6.3.1 Jackson Networks

Jackson networks satisfy the following conditions:

• There is only one job class in the network; the overall number of jobs in the system is unlimited.
• There are N service centers in the network. Each service center may have Poisson arrivals from outside the system. A job can leave the system from any node.
• Arrival rates as well as routing probabilities are independent from the number of nodes in the network.
• External arrivals and service times at the service centers are exponentially distributed, and in general can be load-dependent.
• Service discipline at each node is FCFS

We define the joint probability vector \pi(k_1, k_2, \ldots k_N) as the steady-state probability that there are k_i requests at service center i, for all i=1,2, \ldots N. Jackson networks have the property that the joint probability is the product of the marginal probabilities \pi_i:

     joint_prob = prod( pi )

where \pi_i(k_i) is the steady-state probability that there are k_i requests at service center i.

REFERENCES

This implementation is based on G. Bolch, S. Greiner, H. de Meer and K. Trivedi, Queueing Networks and Markov Chains: Modeling and Performance Evaluation with Computer Science Applications, Wiley, 1998, pp. 284–287.

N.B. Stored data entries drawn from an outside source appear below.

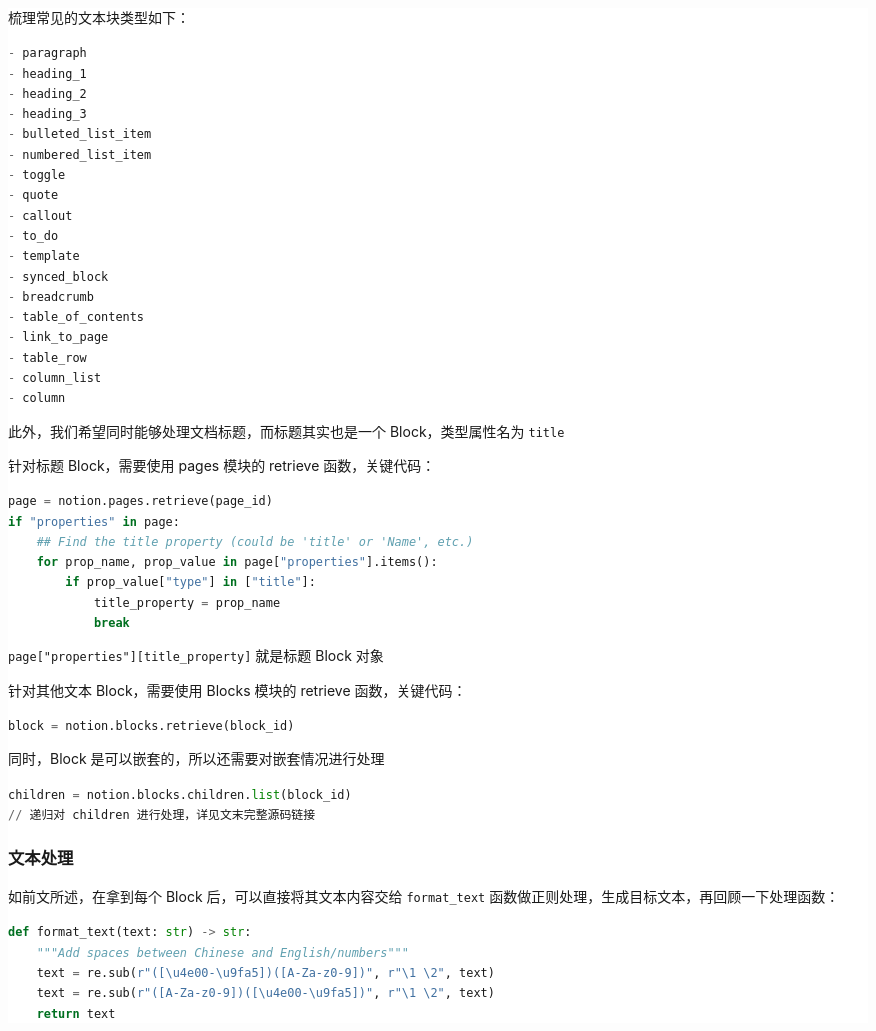 梳理常见的文本块类型如下：

```python
- paragraph
- heading_1
- heading_2
- heading_3
- bulleted_list_item
- numbered_list_item
- toggle
- quote
- callout
- to_do
- template
- synced_block
- breadcrumb
- table_of_contents
- link_to_page
- table_row
- column_list
- column
```

此外，我们希望同时能够处理文档标题，而标题其实也是一个 Block，类型属性名为 `title`

针对标题 Block，需要使用 pages 模块的 retrieve 函数，关键代码：

```python
page = notion.pages.retrieve(page_id)
if "properties" in page:
    ## Find the title property (could be 'title' or 'Name', etc.)
    for prop_name, prop_value in page["properties"].items():
        if prop_value["type"] in ["title"]:
            title_property = prop_name
            break
```

`page["properties"][title_property]` 就是标题 Block 对象

针对其他文本 Block，需要使用 Blocks 模块的 retrieve 函数，关键代码：

```python
block = notion.blocks.retrieve(block_id)
```

同时，Block 是可以嵌套的，所以还需要对嵌套情况进行处理

```python
children = notion.blocks.children.list(block_id)
// 递归对 children 进行处理，详见文末完整源码链接
```

### 文本处理

如前文所述，在拿到每个 Block 后，可以直接将其文本内容交给 `format_text` 函数做正则处理，生成目标文本，再回顾一下处理函数：

```python
def format_text(text: str) -> str:
    """Add spaces between Chinese and English/numbers"""
    text = re.sub(r"([\u4e00-\u9fa5])([A-Za-z0-9])", r"\1 \2", text)
    text = re.sub(r"([A-Za-z0-9])([\u4e00-\u9fa5])", r"\1 \2", text)
    return text
```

6.3.2 The Convolution Algorithm

According to the BCMP theorem, the state probability of a closed single class queueing network with K nodes and N requests can be expressed as:

     k = [k1, k2, ... kn]; population vector
     p = 1/G(N+1) \prod F(i,k);

Here \pi(k_1, k_2, \ldots k_K) is the joint probability of having k_i requests at node i, for all i=1,2, \ldots K.

The convolution algorithms computes the normalization constant G = (G(0), G(1), \ldots G(N)) for single-class, closed networks with N requests. The normalization constants are returned as the Octave vector G=[G(1), G(2), ... G(N+1)] where G(i+1) is the value of G(i), as Octave uses 1-base vectors. The normalization constant can be used to compute all performance measures of itnerest (utilization, average response time and so on).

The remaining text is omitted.